All lines from the one that contains "- Enhance the" through the final line of the entries must be repeated exactly. No other lines belong in the output.

» Data for analysis:
▼

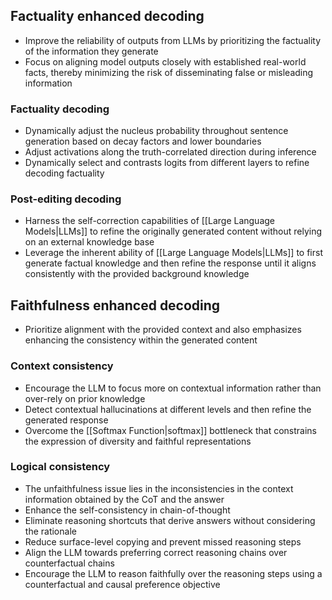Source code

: ## Factuality enhanced decoding

- Improve the reliability of outputs from LLMs by prioritizing the factuality of the information they generate
- Focus on aligning model outputs closely with established real-world facts, thereby minimizing the risk of disseminating false or misleading information

### Factuality decoding

- Dynamically adjust the nucleus probability throughout sentence generation based on decay factors and lower boundaries
- Adjust activations along the truth-correlated direction during inference
- Dynamically select and contrasts logits from different layers to refine decoding factuality

### Post-editing decoding

- Harness the self-correction capabilities of [[Large Language Models|LLMs]] to refine the originally generated content without relying on an external knowledge base
- Leverage the inherent ability of [[Large Language Models|LLMs]] to first generate factual knowledge and then refine the response until it aligns consistently with the provided background knowledge

## Faithfulness enhanced decoding

- Prioritize alignment with the provided context and also emphasizes enhancing the consistency within the generated content

### Context consistency

- Encourage the LLM to focus more on contextual information rather than over-rely on prior knowledge
- Detect contextual hallucinations at different levels and then refine the generated response
- Overcome the [[Softmax Function|softmax]] bottleneck that constrains the expression of diversity and faithful representations

### Logical consistency

- The unfaithfulness issue lies in the inconsistencies in the context information obtained by the CoT and the answer
- Enhance the self-consistency in chain-of-thought
- Eliminate reasoning shortcuts that derive answers without considering the rationale
- Reduce surface-level copying and prevent missed reasoning steps
- Align the LLM towards preferring correct reasoning chains over counterfactual chains
- Encourage the LLM to reason faithfully over the reasoning steps using a counterfactual and causal preference objective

▲

» Response below:
- Enhance the self-consistency in chain-of-thought
- Eliminate reasoning shortcuts that derive answers without considering the rationale
- Reduce surface-level copying and prevent missed reasoning steps
- Align the LLM towards preferring correct reasoning chains over counterfactual chains
- Encourage the LLM to reason faithfully over the reasoning steps using a counterfactual and causal preference objective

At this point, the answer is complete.